[Records from a dataset]
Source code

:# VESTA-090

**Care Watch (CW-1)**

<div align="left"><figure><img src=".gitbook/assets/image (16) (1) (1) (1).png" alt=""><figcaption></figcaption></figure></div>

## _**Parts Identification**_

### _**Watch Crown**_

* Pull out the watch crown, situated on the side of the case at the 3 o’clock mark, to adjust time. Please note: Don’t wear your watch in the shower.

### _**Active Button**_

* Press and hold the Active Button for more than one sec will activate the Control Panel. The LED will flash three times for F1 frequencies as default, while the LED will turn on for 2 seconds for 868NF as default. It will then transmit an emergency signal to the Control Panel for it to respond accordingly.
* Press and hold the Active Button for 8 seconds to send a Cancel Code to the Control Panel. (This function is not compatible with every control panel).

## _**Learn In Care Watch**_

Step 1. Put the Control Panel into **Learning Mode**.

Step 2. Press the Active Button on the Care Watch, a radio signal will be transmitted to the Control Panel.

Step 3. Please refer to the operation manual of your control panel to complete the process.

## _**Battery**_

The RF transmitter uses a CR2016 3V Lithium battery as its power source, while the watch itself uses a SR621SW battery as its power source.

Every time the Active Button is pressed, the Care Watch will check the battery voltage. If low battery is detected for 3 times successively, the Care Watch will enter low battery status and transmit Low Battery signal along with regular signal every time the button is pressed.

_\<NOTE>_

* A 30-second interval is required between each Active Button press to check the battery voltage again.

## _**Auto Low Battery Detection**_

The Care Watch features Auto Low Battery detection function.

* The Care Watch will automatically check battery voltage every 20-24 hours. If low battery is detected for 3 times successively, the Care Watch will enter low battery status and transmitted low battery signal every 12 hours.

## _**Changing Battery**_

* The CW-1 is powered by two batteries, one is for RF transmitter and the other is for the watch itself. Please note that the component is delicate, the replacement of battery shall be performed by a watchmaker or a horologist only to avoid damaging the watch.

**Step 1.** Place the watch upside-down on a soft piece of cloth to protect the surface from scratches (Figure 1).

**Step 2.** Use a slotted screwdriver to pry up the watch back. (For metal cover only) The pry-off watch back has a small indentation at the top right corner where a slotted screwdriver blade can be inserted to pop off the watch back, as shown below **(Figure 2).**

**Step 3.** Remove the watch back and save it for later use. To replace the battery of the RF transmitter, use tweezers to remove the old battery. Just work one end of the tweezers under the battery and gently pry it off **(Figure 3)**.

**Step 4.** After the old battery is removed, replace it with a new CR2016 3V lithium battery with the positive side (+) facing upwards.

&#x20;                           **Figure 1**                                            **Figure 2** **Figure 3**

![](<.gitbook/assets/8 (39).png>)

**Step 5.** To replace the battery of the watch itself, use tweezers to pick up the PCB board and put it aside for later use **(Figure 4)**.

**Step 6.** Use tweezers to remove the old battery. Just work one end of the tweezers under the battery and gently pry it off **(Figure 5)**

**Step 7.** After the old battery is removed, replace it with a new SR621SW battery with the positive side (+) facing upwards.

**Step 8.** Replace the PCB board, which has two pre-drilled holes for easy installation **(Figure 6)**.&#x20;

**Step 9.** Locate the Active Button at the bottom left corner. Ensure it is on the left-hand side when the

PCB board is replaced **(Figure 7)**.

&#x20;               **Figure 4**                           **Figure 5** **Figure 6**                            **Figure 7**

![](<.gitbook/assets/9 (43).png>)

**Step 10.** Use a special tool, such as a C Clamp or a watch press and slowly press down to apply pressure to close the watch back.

==

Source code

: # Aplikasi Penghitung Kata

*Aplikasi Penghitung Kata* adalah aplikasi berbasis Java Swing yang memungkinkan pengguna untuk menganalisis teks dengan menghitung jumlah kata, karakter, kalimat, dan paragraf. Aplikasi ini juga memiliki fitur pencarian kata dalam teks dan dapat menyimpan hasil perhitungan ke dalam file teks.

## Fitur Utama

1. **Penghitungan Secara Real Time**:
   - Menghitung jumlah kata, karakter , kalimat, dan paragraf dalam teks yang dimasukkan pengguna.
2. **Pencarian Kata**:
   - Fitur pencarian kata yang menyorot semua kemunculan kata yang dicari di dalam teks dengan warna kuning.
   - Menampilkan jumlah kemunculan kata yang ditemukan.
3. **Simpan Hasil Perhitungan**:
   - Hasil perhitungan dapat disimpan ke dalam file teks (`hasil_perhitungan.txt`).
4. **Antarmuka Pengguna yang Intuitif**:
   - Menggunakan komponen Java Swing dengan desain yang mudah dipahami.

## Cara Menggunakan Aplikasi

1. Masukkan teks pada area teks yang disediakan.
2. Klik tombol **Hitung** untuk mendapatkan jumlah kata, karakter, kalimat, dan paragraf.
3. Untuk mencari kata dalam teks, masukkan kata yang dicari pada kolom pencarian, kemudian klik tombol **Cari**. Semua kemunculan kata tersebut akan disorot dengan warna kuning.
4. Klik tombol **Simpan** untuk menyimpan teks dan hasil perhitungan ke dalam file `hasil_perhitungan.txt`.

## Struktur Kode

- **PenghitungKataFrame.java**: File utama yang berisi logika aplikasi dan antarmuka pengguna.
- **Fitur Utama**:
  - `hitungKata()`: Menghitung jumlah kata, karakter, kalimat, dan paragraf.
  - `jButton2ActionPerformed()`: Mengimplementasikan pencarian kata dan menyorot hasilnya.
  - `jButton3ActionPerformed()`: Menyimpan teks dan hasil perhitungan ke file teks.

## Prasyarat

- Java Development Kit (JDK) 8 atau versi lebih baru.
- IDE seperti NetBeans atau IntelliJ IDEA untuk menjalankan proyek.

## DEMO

---

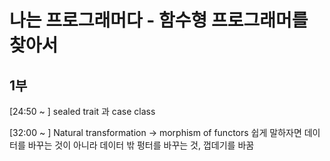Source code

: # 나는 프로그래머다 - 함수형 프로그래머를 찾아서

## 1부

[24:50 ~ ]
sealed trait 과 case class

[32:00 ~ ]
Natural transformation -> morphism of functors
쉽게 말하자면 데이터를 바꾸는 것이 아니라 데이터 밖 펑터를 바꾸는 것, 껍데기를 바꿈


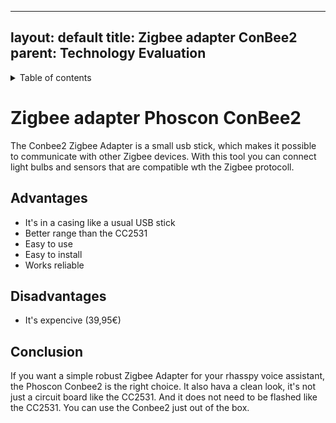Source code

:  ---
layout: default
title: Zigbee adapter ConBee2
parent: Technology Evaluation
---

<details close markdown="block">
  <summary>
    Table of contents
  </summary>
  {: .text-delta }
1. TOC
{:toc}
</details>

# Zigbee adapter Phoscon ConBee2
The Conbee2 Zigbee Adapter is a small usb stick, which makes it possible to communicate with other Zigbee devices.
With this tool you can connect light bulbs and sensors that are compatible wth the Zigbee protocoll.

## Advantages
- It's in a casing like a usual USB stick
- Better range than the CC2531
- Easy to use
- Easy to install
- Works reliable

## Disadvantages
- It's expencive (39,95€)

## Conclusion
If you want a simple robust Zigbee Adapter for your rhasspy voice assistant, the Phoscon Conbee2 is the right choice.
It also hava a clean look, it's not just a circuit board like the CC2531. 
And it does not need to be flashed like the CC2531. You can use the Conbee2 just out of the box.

§ PROBLEM DETAILS
Would you please copy all lines in the data that contain the word "which"?

§ TASK OUTPUT
**Step 8.** Replace the PCB board, which has two pre-drilled holes for easy installation **(Figure 6)**.&#x20;
The Conbee2 Zigbee Adapter is a small usb stick, which makes it possible to communicate with other Zigbee devices.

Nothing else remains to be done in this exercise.